A primeira mulher da
Academia Brasileira de Letras

(1910)

Rachel morava na fazenda dos pais, nas imediações de Fortaleza, quando foi eleita a Rainha dos Estudantes. O espírito crítico da mocinha fez com que ela enviasse ao jornal O Ceará um artigo debochado, que zombava do título que ganhou. O texto, surpreendente para uma adolescente de 16 anos, encantou o dono do periódico, que a convidou para trabalhar no jornal. Desde então, Rachel não parou mais de escrever. Aos 19 anos, publicou O quinze e tornou-se a primeira grande dama da literatura brasileira.
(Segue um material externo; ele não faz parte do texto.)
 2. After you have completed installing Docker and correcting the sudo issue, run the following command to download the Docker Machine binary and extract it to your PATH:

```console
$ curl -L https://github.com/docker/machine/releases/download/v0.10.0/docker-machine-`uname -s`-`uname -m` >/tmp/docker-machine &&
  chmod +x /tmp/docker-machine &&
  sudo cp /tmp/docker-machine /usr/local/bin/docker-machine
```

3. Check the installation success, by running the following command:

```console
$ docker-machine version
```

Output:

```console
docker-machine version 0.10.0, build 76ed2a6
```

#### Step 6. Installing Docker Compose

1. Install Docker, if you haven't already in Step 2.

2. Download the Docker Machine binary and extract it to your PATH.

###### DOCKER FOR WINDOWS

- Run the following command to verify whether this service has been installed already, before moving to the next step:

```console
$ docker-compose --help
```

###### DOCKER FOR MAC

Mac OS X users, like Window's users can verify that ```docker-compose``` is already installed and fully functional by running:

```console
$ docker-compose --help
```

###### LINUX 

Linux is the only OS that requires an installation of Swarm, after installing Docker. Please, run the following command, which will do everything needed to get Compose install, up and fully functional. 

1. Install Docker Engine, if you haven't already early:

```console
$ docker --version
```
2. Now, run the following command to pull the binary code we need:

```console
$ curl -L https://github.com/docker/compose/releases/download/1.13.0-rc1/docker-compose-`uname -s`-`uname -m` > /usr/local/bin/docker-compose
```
Nos anos 30, ajudou a fundar o Partido Comunista no Ceará, do qual se desvinculou quando os “companheiros” exigiram que ela mudasse a história do livro João Miguel. No enredo, um dos personagens era uma prostituta, filha de um camponês. Para os colegas de partido, a prostituta devia ser filha do dono de terra. Defendeu com unhas e dentes sua obra e abandonou de vez o comunismo para mudar radicalmente de lado: em 1964, apoiou o golpe militar, liderado pelo amigo Marechal Humberto Castello Branco. Em 1977, Rachel rompeu outra barreira e foi a primeira mulher eleita para a Academia Brasileira de Letras.